Lagarde, who is seeking $500 billion in additional IMF lending resources as she deploys the fund to help fight Europe’s sovereign debt crisis, prodded Merkel to contribute more to a “firewall” and to support joint euro-area bonds.
“What we must all understand is that this is a defining moment,” Lagarde, a former French finance minister, said in a Jan. 23 speech in Berlin. “It is not about saving any one country or region. It is about saving the world from a downward economic spiral.”
‘Anglo-Saxon’ Solutions
For all its popularity at home, Merkel’s rejection of what she calls “Anglo-Saxon” solutions to the debt crisis carries global risks. Monti has warned that the economic squeeze of austerity may lead to street protests in Italy. EU leaders are seeking to address the threat of unrest by making growth and jobs the official topic of their next summit on Jan. 30.
Spending cuts won’t solve the euro’s problems “and Germany is making it all a lot worse,” Charles Grant, director of the London-based Centre for European Reform, said in an interview. “If Germany doesn’t change its mind, the currency won’t survive.
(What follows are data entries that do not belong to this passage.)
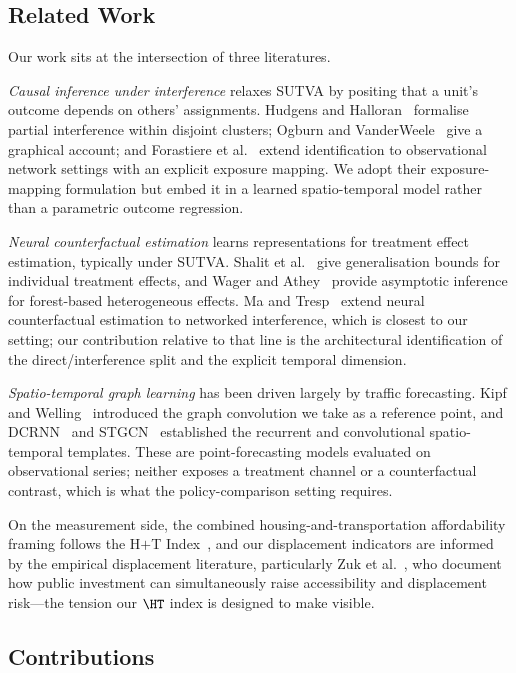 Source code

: \subsection{Related Work}

Our work sits at the intersection of three literatures.

\emph{Causal inference under interference} relaxes SUTVA by positing that a
unit's outcome depends on others' assignments. Hudgens and
Halloran~\cite{hudgens2008} formalise partial interference within disjoint
clusters; Ogburn and VanderWeele~\cite{ogburn2014} give a graphical account;
and Forastiere et al.~\cite{forastiere2021} extend identification to
observational network settings with an explicit exposure mapping. We adopt
their exposure-mapping formulation but embed it in a learned spatio-temporal
model rather than a parametric outcome regression.

\emph{Neural counterfactual estimation} learns representations for treatment
effect estimation, typically under SUTVA. Shalit et al.~\cite{shalit2017cfr}
give generalisation bounds for individual treatment effects, and Wager and
Athey~\cite{wager2018causalforest} provide asymptotic inference for forest-based
heterogeneous effects. Ma and Tresp~\cite{ma2021netdeconf} extend neural
counterfactual estimation to networked interference, which is closest to our
setting; our contribution relative to that line is the architectural
identification of the direct/interference split and the explicit temporal
dimension.

\emph{Spatio-temporal graph learning} has been driven largely by traffic
forecasting. Kipf and Welling~\cite{kipf2017gcn} introduced the graph
convolution we take as a reference point, and DCRNN~\cite{li2018dcrnn} and
STGCN~\cite{yu2018stgcn} established the recurrent and convolutional
spatio-temporal templates. These are point-forecasting models evaluated on
observational series; neither exposes a treatment channel or a counterfactual
contrast, which is what the policy-comparison setting requires.

On the measurement side, the combined housing-and-transportation affordability
framing follows the H$+$T Index~\cite{cnt2023ht}, and our displacement
indicators are informed by the empirical displacement literature, particularly
Zuk et al.~\cite{zuk2018gentrification}, who document how public investment can
simultaneously raise accessibility and displacement risk---the tension our
$\HT$ index is designed to make visible.

\subsection{Contributions}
Merkel has lacked the courage to be a leader, someone who changes the way people think and takes risks.”
At their Nov. 24 meeting in Strasbourg, Merkel won over Sarkozy to stop prodding the ECB to expand its support of debt- strapped governments, easing political pressure on the central bank.
Within a month, the ECB offered the region’s banks a record 489 billion euros ($637 billion) in three-year loans so they can keep lending. With Europe hamstrung by Germany’s historic fear of inflation, the loans are quantitative easing “through the backdoor,” Simon Derrick, chief currency strategist at Bank of New York Mellon Corp., said on Dec. 21.
‘Incarnation of Pragmatism’
Merkel has meanwhile persuaded EU governments to return to her agenda by tightening draft rules on budget deficits after the ECB warned against backsliding as the fiscal pact risked being watered down. That allows bank president, Mario Draghi, to keep on providing banks with “enormous amounts of liquidity,” said Carsten Brzeski, an economist at ING Group in Brussels.
“Merkel is finally getting what she wants in Europe,” Brzeski said by phone. As a result, “the euro bonds story is not off the table” and Merkel may end her opposition to joint debt “at the very end of the trip” to fiscal discipline in the region. “We know her: She’s the incarnation of pragmatism.”
As she battles the crisis that she has said poses one of the greatest risks to European unity since World War II, Merkel continues to signal that European partners shouldn’t look to Germany to share more of its prosperity, which would amount to the European “transfer union” that her coalition opposes.
“I’m still looking for what more we should do,” she told reporters on Jan. 18 “When I have figured that out, I will tell you what it is.”